If you purchase a flood insurance policy, coverage for the structure is available on a replacement cost basis.

3. Guaranteed or extended replacement cost coverage
After a major hurricane or a tornado, building materials and construction workers are often in great demand. This can push rebuilding costs above homeowners policy limits, leaving you without enough money to cover the bill. To protect against such a situation, you can buy a policy that pays more than the policy limits.

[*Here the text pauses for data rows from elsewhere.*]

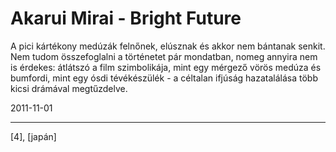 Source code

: # Akarui Mirai - Bright Future

A pici kártékony medúzák felnőnek, elúsznak és akkor nem bántanak senkit. Nem tudom összefoglalni a történetet pár mondatban, nomeg annyira nem is érdekes: átlátszó a film szimbolikája, mint egy mérgező vörös medúza és bumfordi, mint egy ósdi tévékészülék - a céltalan ifjúság hazatalálása több kicsi drámával megtűzdelve.

2011-11-01 

----

[4], [japán] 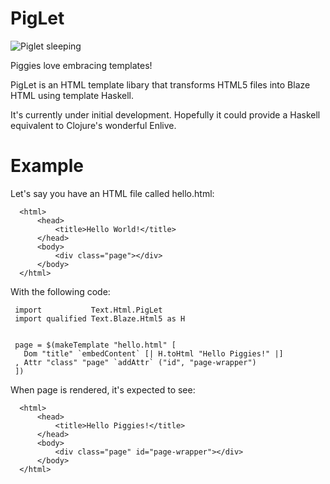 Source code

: PigLet
======
![Piglet sleeping](https://lh5.googleusercontent.com/-p5UUHnasepg/UxobHZBwoAI/AAAAAAAACzk/i_mFM4zepuA/w456-h319-no/pig-sleeping-new-york-456.jpg)

Piggies love embracing templates!

PigLet is an HTML template libary that transforms HTML5 files into Blaze
HTML using template Haskell.

It's currently under initial development. Hopefully it could provide a
Haskell equivalent to Clojure's wonderful Enlive.

# Example

Let's say you have an HTML file called hello.html:

      <html>
          <head>
              <title>Hello World!</title>
          </head>
          <body>
              <div class="page"></div>
          </body>
      </html>

With the following code:

     import           Text.Html.PigLet
     import qualified Text.Blaze.Html5 as H


     page = $(makeTemplate "hello.html" [
       Dom "title" `embedContent` [| H.toHtml "Hello Piggies!" |]
     , Attr "class" "page" `addAttr` ("id", "page-wrapper")
     ])

When page is rendered, it's expected to see:

      <html>
          <head>
              <title>Hello Piggies!</title>
          </head>
          <body>
              <div class="page" id="page-wrapper"></div>
          </body>
      </html>
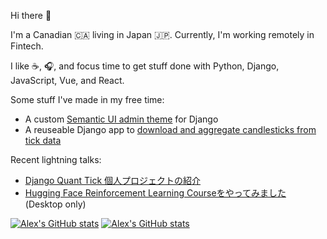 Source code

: Hi there :wave:

I'm a Canadian :canada: living in Japan :jp:. Currently, I'm working remotely in Fintech.

I like :coffee:, :headphones:, and focus time to get stuff done with Python, Django, JavaScript, Vue, and React.

Some stuff I've made in my free time:

* A custom [Semantic UI admin theme](https://github.com/globophobe/django-semantic-admin) for Django
* A reuseable Django app to [download and aggregate candlesticks from tick data](https://github.com/globophobe/django-quant-candles)

Recent lightning talks:

* [Django Quant Tick 個人プロジェクトの紹介](https://finpy-django-quant-tick.netlify.app)
* [Hugging Face Reinforcement Learning Courseをやってみました](https://huggingface.co/spaces/globophobe/mlnagoya-huggingface-rl) (Desktop only)

[![Alex's GitHub stats](https://github-readme-stats.vercel.app/api?username=globophobe&count_private=true&show_icons=true&hide=prs,issues,contribs,commits#gh-light-mode-only)](https://github-readme-stats.vercel.app/api?username=globophobe&count_private=true&show_icons=true&hide=prs,issues,contribs,commits#gh-light-mode-only)
[![Alex's GitHub stats](https://github-readme-stats.vercel.app/api?username=globophobe&count_private=true&show_icons=true&hide=prs,issues,contribs,commits&theme=nord#gh-dark-mode-only)](https://github-readme-stats.vercel.app/api?username=globophobe&count_private=true&show_icons=true&hide=prs,issues,contribs,commits&theme=nord#gh-dark-mode-only)

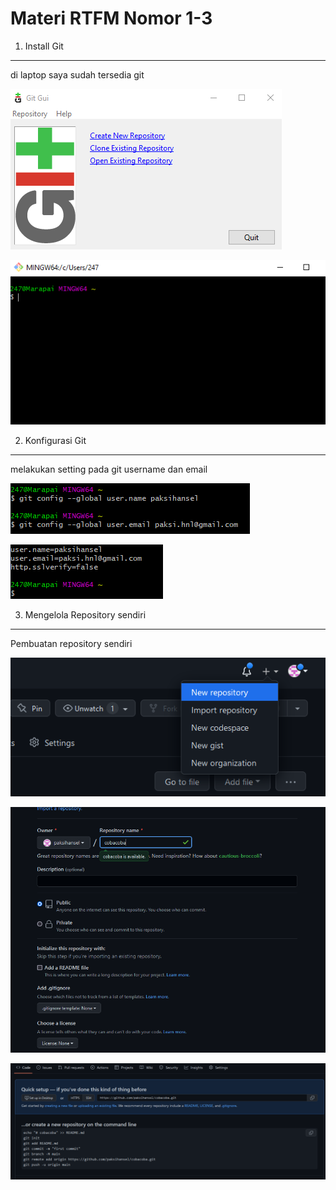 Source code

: Materi RTFM Nomor 1-3
=====================

1. Install Git
--------------
di laptop saya sudah tersedia git 

![01](./git-gui.png)

![02](./git-bash.png)


2. Konfigurasi Git
-----------------
melakukan setting pada git username dan email

![03](./git-setting.png)

![04](./git-list-config.png)

3. Mengelola Repository sendiri
------------------
Pembuatan repository sendiri

![05](./git-new-repo.png)

![06](./git-nama-repo.png)

![07](./git-repo-done.png)

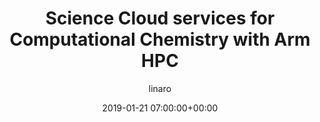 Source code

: ---
author: linaro
categories:
- events
- workshop
- arm-hpc-asia-2019
comments: false
event: arm-hpc-asia-2019
date: '2019-01-21 07:00:00+00:00'
slot: 11:20	- 11:45
image:
  featured: true
  path: /assets/images/content/science-cloud-services-for-computational-chemistry-with-arm-hpc.jpg
layout: resource-post
title: 'Science Cloud services for Computational Chemistry with Arm HPC'
speakers:
- biography: '""'
  company: HPC System Inc.
  job-title: 
  name: Teppei Ono, CEO
youtube_video_url: https://www.youtube.com/watch?v=Virzxq4ui_U&list=PLKZSArYQptsPLGSEUycUowh9oy8WF_epV&index=16&t=0s
---
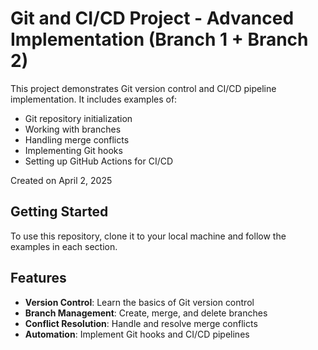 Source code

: # Git and CI/CD Project - Advanced Implementation (Branch 1 + Branch 2)

This project demonstrates Git version control and CI/CD pipeline implementation. It includes examples of:

- Git repository initialization
- Working with branches
- Handling merge conflicts
- Implementing Git hooks
- Setting up GitHub Actions for CI/CD

Created on April 2, 2025

## Getting Started

To use this repository, clone it to your local machine and follow the examples in each section.

## Features

- **Version Control**: Learn the basics of Git version control
- **Branch Management**: Create, merge, and delete branches
- **Conflict Resolution**: Handle and resolve merge conflicts
- **Automation**: Implement Git hooks and CI/CD pipelines
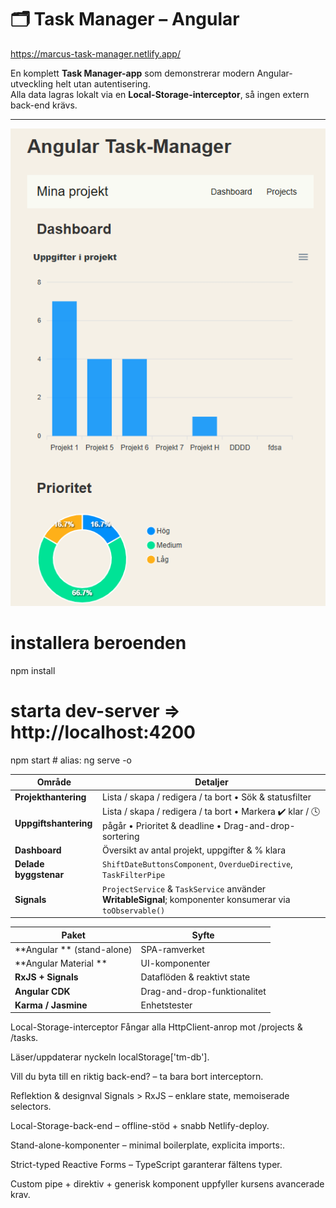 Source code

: # 🗂️ Task Manager – Angular

https://marcus-task-manager.netlify.app/

En komplett **Task Manager-app** som demonstrerar modern Angular-utveckling helt utan autentisering.  
Alla data lagras lokalt via en **Local-Storage-interceptor**, så ingen extern back-end krävs.

---

![Översikt av appen](docs/TaskManager.png)

# installera beroenden

npm install

# starta dev-server ⇒ http://localhost:4200

npm start # alias: ng serve -o

| Område                | Detaljer                                                                                                         |
| --------------------- | ---------------------------------------------------------------------------------------------------------------- |
| **Projekthantering**  | Lista / skapa / redigera / ta bort • Sök & statusfilter                                                          |
| **Uppgiftshantering** | Lista / skapa / redigera / ta bort • Markera ✔️ klar / 🕓 pågår • Prioritet & deadline • Drag-and-drop-sortering |
| **Dashboard**         | Översikt av antal projekt, uppgifter & % klara                                                                   |
| **Delade byggstenar** | `ShiftDateButtonsComponent`, `OverdueDirective`, `TaskFilterPipe`                                                |
| **Signals**           | `ProjectService` & `TaskService` använder **WritableSignal**; komponenter konsumerar via `toObservable()`        |

| Paket                      | Syfte                        |
| -------------------------- | ---------------------------- |
| **Angular ** (stand-alone) | SPA-ramverket                |
| **Angular Material **      | UI-komponenter               |
| **RxJS + Signals**         | Dataflöden & reaktivt state  |
| **Angular CDK**            | Drag-and-drop-funktionalitet |
| **Karma / Jasmine**        | Enhetstester                 |

Local-Storage-interceptor
Fångar alla HttpClient-anrop mot /projects & /tasks.

Läser/uppdaterar nyckeln localStorage['tm-db'].

Vill du byta till en riktig back-end? – ta bara bort interceptorn.

Reflektion & designval
Signals > RxJS – enklare state, memoiserade selectors.

Local-Storage-back-end – offline-stöd + snabb Netlify-deploy.

Stand-alone-komponenter – minimal boilerplate, explicita imports:.

Strict-typed Reactive Forms – TypeScript garanterar fältens typer.

Custom pipe + direktiv + generisk komponent uppfyller kursens avancerade krav.
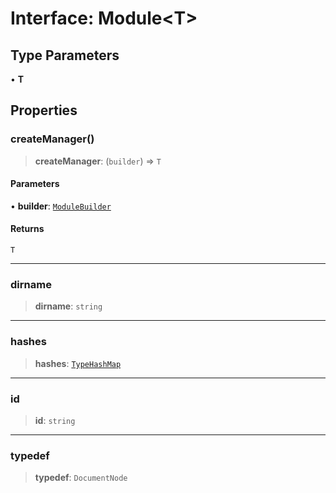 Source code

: # Interface: Module\<T\>

## Type Parameters

• **T**

## Properties

### createManager()

> **createManager**: (`builder`) => `T`

#### Parameters

• **builder**: [`ModuleBuilder`](../classes/ModuleBuilder.md)

#### Returns

`T`

***

### dirname

> **dirname**: `string`

***

### hashes

> **hashes**: [`TypeHashMap`](../type-aliases/TypeHashMap.md)

***

### id

> **id**: `string`

***

### typedef

> **typedef**: `DocumentNode`
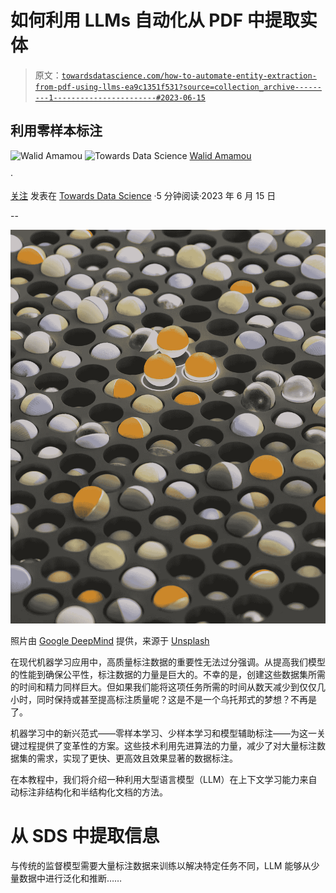 # 如何利用 LLMs 自动化从 PDF 中提取实体

> 原文：[`towardsdatascience.com/how-to-automate-entity-extraction-from-pdf-using-llms-ea9c1351f531?source=collection_archive---------1-----------------------#2023-06-15`](https://towardsdatascience.com/how-to-automate-entity-extraction-from-pdf-using-llms-ea9c1351f531?source=collection_archive---------1-----------------------#2023-06-15)

## 利用零样本标注

![Walid Amamou](https://walidamamou.medium.com/?source=post_page-----ea9c1351f531--------------------------------) ![Towards Data Science](https://towardsdatascience.com/?source=post_page-----ea9c1351f531--------------------------------) [Walid Amamou](https://walidamamou.medium.com/?source=post_page-----ea9c1351f531--------------------------------)

·

[关注](https://medium.com/m/signin?actionUrl=https%3A%2F%2Fmedium.com%2F_%2Fsubscribe%2Fuser%2F706f7e2641d7&operation=register&redirect=https%3A%2F%2Ftowardsdatascience.com%2Fhow-to-automate-entity-extraction-from-pdf-using-llms-ea9c1351f531&user=Walid+Amamou&userId=706f7e2641d7&source=post_page-706f7e2641d7----ea9c1351f531---------------------post_header-----------) 发表在 [Towards Data Science](https://towardsdatascience.com/?source=post_page-----ea9c1351f531--------------------------------) ·5 分钟阅读·2023 年 6 月 15 日

--

![](img/1fdba51610cfa80948066af630a9b08a.png)

照片由 [Google DeepMind](https://unsplash.com/@deepmind?utm_source=unsplash&utm_medium=referral&utm_content=creditCopyText) 提供，来源于 [Unsplash](https://unsplash.com/s/photos/large-language-AI?utm_source=unsplash&utm_medium=referral&utm_content=creditCopyText)

在现代机器学习应用中，高质量标注数据的重要性无法过分强调。从提高我们模型的性能到确保公平性，标注数据的力量是巨大的。不幸的是，创建这些数据集所需的时间和精力同样巨大。但如果我们能将这项任务所需的时间从数天减少到仅仅几小时，同时保持或甚至提高标注质量呢？这是不是一个乌托邦式的梦想？不再是了。

机器学习中的新兴范式——零样本学习、少样本学习和模型辅助标注——为这一关键过程提供了变革性的方案。这些技术利用先进算法的力量，减少了对大量标注数据集的需求，实现了更快、更高效且效果显著的数据标注。

在本教程中，我们将介绍一种利用大型语言模型（LLM）在上下文学习能力来自动标注非结构化和半结构化文档的方法。

# 从 SDS 中提取信息

与传统的监督模型需要大量标注数据来训练以解决特定任务不同，LLM 能够从少量数据中进行泛化和推断……
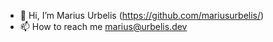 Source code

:- 👋 Hi, I’m Marius Urbelis (https://github.com/mariusurbelis/)
- 📫 How to reach me marius@urbelis.dev
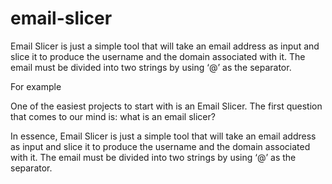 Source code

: # email-slicer
Email Slicer is just a simple tool that will take an email address as input and slice it to produce the username and the domain associated with it. The email must be divided into two strings by using ‘@’ as the separator.

For example

One of the easiest projects to start with is an Email Slicer. The first question that comes to our mind is: what is an email slicer?

In essence, Email Slicer is just a simple tool that will take an email address as input and slice it to produce the username and the domain associated with it. The email must be divided into two strings by using ‘@’ as the separator.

An extended replacement cost policy will pay an extra 20 percent or more above the limits, depending on the insurance company. A guaranteed replacement cost policy will pay whatever it costs to rebuild your home as it was before the fire or other disaster.

4. Building codes
Building codes are updated periodically and may have changed significantly since your home was built. If your home is badly damaged, you may be required to rebuild your home to meet new building codes. Generally, homeowners insurance policies (even a guaranteed replacement cost policy) won't pay for the extra expense of rebuilding to code. Many insurance companies offer an Ordinance or Law endorsement that pays a specified amount toward these costs. (An endorsement is a form attached to an insurance policy that changes what the policy covers.)

5. Inflation guard
Consider adding an inflation guard clause to your policy. This automatically adjusts the dwelling limit when you renew your policy to reflect current construction costs in your area.

6. Older homes
If you own an older home, you may not be able to buy a replacement cost policy. Instead, you may have to buy a modified replacement cost policy. This means that instead of repairing or replacing features typical of older homes, like plaster walls and wooden floors, with similar materials, the policy will pay for repairs using the standard building materials and construction techniques in use today.

Insurance companies differ greatly in how they insure older homes. Some won't insure older homes for the replacement cost because of the expense of re-creating special features like wall and ceiling moldings and carvings. Other companies will insure older homes for the replacement cost as long as the dwelling is in good condition.

If you can't insure your home for the replacement cost or choose not to do so–in some cases, the cost of replacing a large old home is so high that you might not want to replace it with a house of the same size–make sure the limits of the policy are high enough to provide you with a house of acceptable size and quality.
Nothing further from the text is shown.